### DESCRIPTION OF THE TASK
Please transcribe exactly, and only, the lines of the data below between the line holding "Once issues are ready" and the line holding "[Fixing Flagged Workflow", inclusive.

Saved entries
^^^^^^^^^^^^^^^^
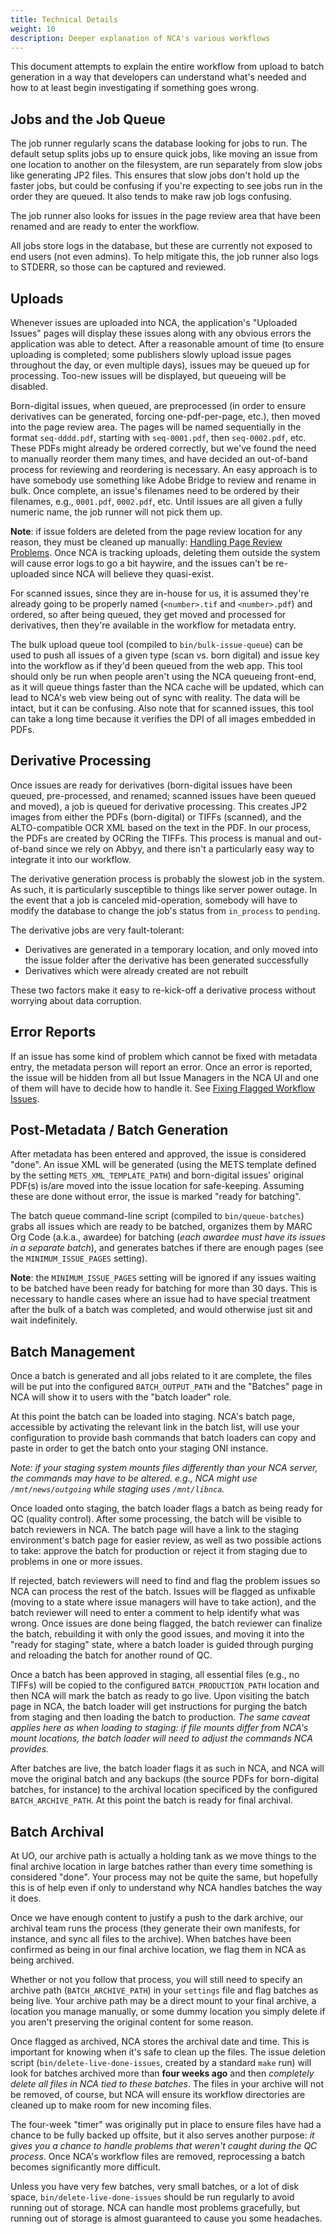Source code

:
 ```yaml
---
title: Technical Details
weight: 10
description: Deeper explanation of NCA's various workflows
---
```


This document attempts to explain the entire workflow from upload to batch
generation in a way that developers can understand what's needed and how to at
least begin investigating if something goes wrong.

## Jobs and the Job Queue

The job runner regularly scans the database looking for jobs to run.  The
default setup splits jobs up to ensure quick jobs, like moving an issue from
one location to another on the filesystem, are run separately from slow jobs
like generating JP2 files.  This ensures that slow jobs don't hold up the
faster jobs, but could be confusing if you're expecting to see jobs run in the
order they are queued.  It also tends to make raw job logs confusing.

The job runner also looks for issues in the page review area that have been
renamed and are ready to enter the workflow.

All jobs store logs in the database, but these are currently not exposed to end
users (not even admins).  To help mitigate this, the job runner also logs to
STDERR, so those can be captured and reviewed.

## Uploads

Whenever issues are uploaded into NCA, the application's "Uploaded Issues"
pages will display these issues along with any obvious errors the application
was able to detect.  After a reasonable amount of time (to ensure uploading is
completed; some publishers slowly upload issue pages throughout the day, or
even multiple days), issues may be queued up for processing.  Too-new issues
will be displayed, but queueing will be disabled.

Born-digital issues, when queued, are preprocessed (in order to ensure
derivatives can be generated, forcing one-pdf-per-page, etc.), then moved into
the page review area.  The pages will be named sequentially in the format
`seq-dddd.pdf`, starting with `seq-0001.pdf`, then `seq-0002.pdf`, etc.  These
PDFs might already be ordered correctly, but we've found the need to manually
reorder them many times, and have decided an out-of-band process for reviewing
and reordering is necessary.  An easy approach is to have somebody use
something like Adobe Bridge to review and rename in bulk.  Once complete, an
issue's filenames need to be ordered by their filenames, e.g., `0001.pdf`,
`0002.pdf`, etc.  Until issues are all given a fully numeric name, the job
runner will not pick them up.

**Note**: if issue folders are deleted from the page review location for any
reason, they must be cleaned up manually:
[Handling Page Review Problems](/workflow/handling-page-review-problems).  Once
NCA is tracking uploads, deleting them outside the system will cause error logs
to go a bit haywire, and the issues can't be re-uploaded since NCA will believe
they quasi-exist.

For scanned issues, since they are in-house for us, it is assumed they're
already going to be properly named (`<number>.tif` and `<number>.pdf`) and
ordered, so after being queued, they get moved and processed for derivatives,
then they're available in the workflow for metadata entry.

The bulk upload queue tool (compiled to `bin/bulk-issue-queue`) can be used to
push all issues of a given type (scan vs. born digital) and issue key into the
workflow as if they'd been queued from the web app.  This tool should only be
run when people aren't using the NCA queueing front-end, as it will queue
things faster than the NCA cache will be updated, which can lead to NCA's web
view being out of sync with reality.  The data will be intact, but it can be
confusing.  Also note that for scanned issues, this tool can take a long time
because it verifies the DPI of all images embedded in PDFs.

## Derivative Processing

Once issues are ready for derivatives (born-digital issues have been queued,
pre-processed, and renamed; scanned issues have been queued and moved), a job
is queued for derivative processing.  This creates JP2 images from either the
PDFs (born-digital) or TIFFs (scanned), and the ALTO-compatible OCR XML based
on the text in the PDF.  In our process, the PDFs are created by OCRing the
TIFFs.  This process is manual and out-of-band since we rely on Abbyy, and
there isn't a particularly easy way to integrate it into our workflow.

The derivative generation process is probably the slowest job in the system.
As such, it is particularly susceptible to things like server power outage.  In
the event that a job is canceled mid-operation, somebody will have to modify
the database to change the job's status from `in_process` to `pending`.

The derivative jobs are very fault-tolerant:

- Derivatives are generated in a temporary location, and only moved into the
  issue folder after the derivative has been generated successfully
- Derivatives which were already created are not rebuilt

These two factors make it easy to re-kick-off a derivative process without
worrying about data corruption.

## Error Reports

If an issue has some kind of problem which cannot be fixed with metadata entry,
the metadata person will report an error.  Once an error is reported, the issue
will be hidden from all but Issue Managers in the NCA UI and one of them will
have to decide how to handle it.  See
[Fixing Flagged Workflow Issues](/workflow/fixing-flagged-workflow-issues).

## Post-Metadata / Batch Generation

After metadata has been entered and approved, the issue is considered "done".
An issue XML will be generated (using the METS template defined by the setting
`METS_XML_TEMPLATE_PATH`) and born-digital issues' original PDF(s) is/are moved
into the issue location for safe-keeping.  Assuming these are done without
error, the issue is marked "ready for batching".

The batch queue command-line script (compiled to `bin/queue-batches`) grabs all
issues which are ready to be batched, organizes them by MARC Org Code (a.k.a.,
awardee) for batching (*each awardee must have its issues in a separate
batch*), and generates batches if there are enough pages (see the
`MINIMUM_ISSUE_PAGES` setting).

**Note**: the `MINIMUM_ISSUE_PAGES` setting will be ignored if any issues
waiting to be batched have been ready for batching for more than 30 days.  This
is necessary to handle cases where an issue had to have special treatment after
the bulk of a batch was completed, and would otherwise just sit and wait
indefinitely.

## Batch Management

Once a batch is generated and all jobs related to it are complete, the files
will be put into the configured `BATCH_OUTPUT_PATH` and the "Batches" page in NCA
will show it to users with the "batch loader" role.

At this point the batch can be loaded into staging. NCA's batch page,
accessible by activating the relevant link in the batch list, will use your
configuration to provide bash commands that batch loaders can copy and paste in
order to get the batch onto your staging ONI instance.

*Note: if your staging system mounts files differently than your NCA
server, the commands may have to be altered. e.g., NCA might use
`/mnt/news/outgoing` while staging uses `/mnt/libnca`.*

Once loaded onto staging, the batch loader flags a batch as being ready for QC
(quality control). After some processing, the batch will be visible to batch
reviewers in NCA. The batch page will have a link to the staging environment's
batch page for easier review, as well as two possible actions to take: approve
the batch for production or reject it from staging due to problems in one or
more issues.

If rejected, batch reviewers will need to find and flag the problem issues so
NCA can process the rest of the batch. Issues will be flagged as unfixable
(moving to a state where issue managers will have to take action), and the
batch reviewer will need to enter a comment to help identify what was wrong.
Once issues are done being flagged, the batch reviewer can finalize the batch,
rebuilding it with only the good issues, and moving it into the "ready for
staging" state, where a batch loader is guided through purging and reloading
the batch for another round of QC.

Once a batch has been approved in staging, all essential files (e.g., no TIFFs)
will be copied to the configured `BATCH_PRODUCTION_PATH` location and then NCA
will mark the batch as ready to go live. Upon visiting the batch page in NCA,
the batch loader will get instructions for purging the batch from staging and
then loading the batch to production. *The same caveat applies here as when
loading to staging: if file mounts differ from NCA's mount locations, the batch
loader will need to adjust the commands NCA provides.*

After batches are live, the batch loader flags it as such in NCA, and NCA will
move the original batch and any backups (the source PDFs for born-digital
batches, for instance) to the archival location specificed by the configured
`BATCH_ARCHIVE_PATH`. At this point the batch is ready for final archival.

## Batch Archival

At UO, our archive path is actually a holding tank as we move things to the
final archive location in large batches rather than every time something is
considered "done". Your process may not be quite the same, but hopefully this
is of help even if only to understand why NCA handles batches the way it does.

Once we have enough content to justify a push to the dark archive, our archival
team runs the process (they generate their own manifests, for instance, and
sync all files to the archive). When batches have been confirmed as being in
our final archive location, we flag them in NCA as being archived.

Whether or not you follow that process, you will still need to specify an
archive path (`BATCH_ARCHIVE_PATH`) in your `settings` file and flag batches as
being live. Your archive path may be a direct mount to your final archive, a
location you manage manually, or some dummy location you simply delete if you
aren't preserving the original content for some reason.

Once flagged as archived, NCA stores the archival date and time. This is
important for knowing when it's safe to clean up the files. The issue deletion
script (`bin/delete-live-done-issues`, created by a standard `make` run) will
look for batches archived more than **four weeks ago** and then *completely
delete all files in NCA tied to these batches*. The files in your archive will
not be removed, of course, but NCA will ensure its workflow directories are
cleaned up to make room for new incoming files.

The four-week "timer" was originally put in place to ensure files have had a
chance to be fully backed up offsite, but it also serves another purpose: *it
gives you a chance to handle problems that weren't caught during the QC
process*. Once NCA's workflow files are removed, reprocessing a batch becomes
significantly more difficult.

Unless you have very few batches, very small batches, or a lot of disk space,
`bin/delete-live-done-issues` should be run regularly to avoid running out of
storage. NCA can handle most problems gracefully, but running out of storage
is almost guaranteed to cause you some headaches.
^^^^^^^^^^^^^^^^
### ANSWER FOR THE TASK
Once issues are ready for derivatives (born-digital issues have been queued,
pre-processed, and renamed; scanned issues have been queued and moved), a job
is queued for derivative processing.  This creates JP2 images from either the
PDFs (born-digital) or TIFFs (scanned), and the ALTO-compatible OCR XML based
on the text in the PDF.  In our process, the PDFs are created by OCRing the
TIFFs.  This process is manual and out-of-band since we rely on Abbyy, and
there isn't a particularly easy way to integrate it into our workflow.

The derivative generation process is probably the slowest job in the system.
As such, it is particularly susceptible to things like server power outage.  In
the event that a job is canceled mid-operation, somebody will have to modify
the database to change the job's status from `in_process` to `pending`.

The derivative jobs are very fault-tolerant:

- Derivatives are generated in a temporary location, and only moved into the
  issue folder after the derivative has been generated successfully
- Derivatives which were already created are not rebuilt

These two factors make it easy to re-kick-off a derivative process without
worrying about data corruption.

## Error Reports

If an issue has some kind of problem which cannot be fixed with metadata entry,
the metadata person will report an error.  Once an error is reported, the issue
will be hidden from all but Issue Managers in the NCA UI and one of them will
have to decide how to handle it.  See
[Fixing Flagged Workflow Issues](/workflow/fixing-flagged-workflow-issues).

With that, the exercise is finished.